10/11/14 — Mexican officials detained another leader of a major Mexican drug trafficking organization with the arrest of Vicente Carrillo Fuentes, “El Viceroy,” the leader of the Juárez Cartel, on October 9. Members of the Federal Police (Policía Federal, PF) arrested El Viceroy and two of his bodyguards during an operation in Torreón, Coahuila, conducted by the National Security Commision (Comisión Nacional de Seguridad, CNS). No shots were fired during the arrest, and authorities also seized two vehicles, one large and one small firearm, and communication equipment, which were passed to the Public Prosecutor’s Office (Ministerio Público Federal, MPF).

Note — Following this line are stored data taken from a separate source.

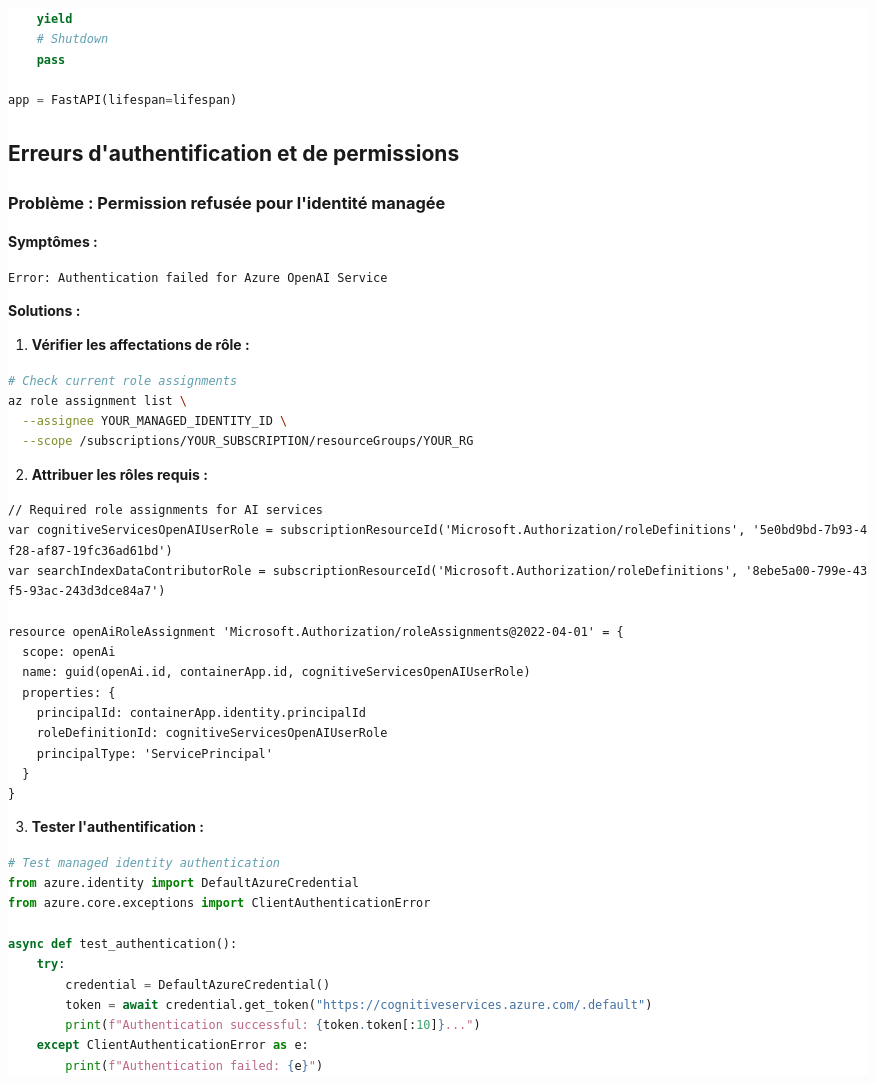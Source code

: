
 ```python
    yield
    # Shutdown
    pass

app = FastAPI(lifespan=lifespan)
```

## Erreurs d'authentification et de permissions

### Problème : Permission refusée pour l'identité managée

**Symptômes :**
```
Error: Authentication failed for Azure OpenAI Service
```

**Solutions :**

1. **Vérifier les affectations de rôle :**
```bash
# Check current role assignments
az role assignment list \
  --assignee YOUR_MANAGED_IDENTITY_ID \
  --scope /subscriptions/YOUR_SUBSCRIPTION/resourceGroups/YOUR_RG
```

2. **Attribuer les rôles requis :**
```bicep
// Required role assignments for AI services
var cognitiveServicesOpenAIUserRole = subscriptionResourceId('Microsoft.Authorization/roleDefinitions', '5e0bd9bd-7b93-4f28-af87-19fc36ad61bd')
var searchIndexDataContributorRole = subscriptionResourceId('Microsoft.Authorization/roleDefinitions', '8ebe5a00-799e-43f5-93ac-243d3dce84a7')

resource openAiRoleAssignment 'Microsoft.Authorization/roleAssignments@2022-04-01' = {
  scope: openAi
  name: guid(openAi.id, containerApp.id, cognitiveServicesOpenAIUserRole)
  properties: {
    principalId: containerApp.identity.principalId
    roleDefinitionId: cognitiveServicesOpenAIUserRole
    principalType: 'ServicePrincipal'
  }
}
```

3. **Tester l'authentification :**
```python
# Test managed identity authentication
from azure.identity import DefaultAzureCredential
from azure.core.exceptions import ClientAuthenticationError

async def test_authentication():
    try:
        credential = DefaultAzureCredential()
        token = await credential.get_token("https://cognitiveservices.azure.com/.default")
        print(f"Authentication successful: {token.token[:10]}...")
    except ClientAuthenticationError as e:
        print(f"Authentication failed: {e}")
```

El Viceroy, who used a fake identification when police initially detained him, was a wanted man in both Mexico and the United States, with a reward for information leading to his arrest set at $30 million pesos ($2.23 million USD) and $5 million (USD), respectively. He was wanted for charges of homicide, money laundering, and drug trafficking. According to Univisión, El Viceroy had some control and power in almost one-third of Mexico’s 32 states and Federal District (Distrito Federal, DF), as well as maintained control of important drug trafficking routes connecting the United States and Mexico, routes used specifically to transport cocaine, heroin, methamphetamine, and marijuana.
As one of the heads of the Juárez Cartel, Vicente Carrillo Fuentes led one of the most important cartels in Mexico. He played an important role with three of his brothers—Amado, Rodolfo, Alberto—in expanding the Juárez Cartel in the 1990s, trafficking drugs from South America to the United States, explains Excélsior. He then assumed his leadership role following the 1997 death of Amado Carrillo Fuentes, “El Señor de los Cielos,” El Viceroy’s brother and founder of the Juárez Cartel. Although he stepped down from his role at one point due to health reasons, El Viceroy nevertheless maintained a leading position in the Juárez Cartel, so much so that he recently represented the cartel at a meeting with leaders from three other prominent Mexican cartels—Los Zetas, Beltrán Leyva Organization, and the Jalisco New Generation Cartel (Cártel de Jalisco Nueva Generación, CJNG). That meeting, held in June 2014, was viewed as the start of a possible alliance that may be growing among several of Mexico’s top organized crime groups (OCG), as they form a potential “cartel of cartels,” according to Reforma.
Although too early to tell, several media sources claim that the fall of El Viceroy marks the end of an era for the Juárez Cartel. Regardless, his arrest has been applauded by both U.S. and Mexican politicians, including the president of Mexico’s Chamber of Deputies, Silvano Aureoles Conejo, who recognized that El Viceroy’s fall “gives the population confidence” that the Mexican government is making strides in its effort to destabilize organized crime groups and disrupt illicit activity.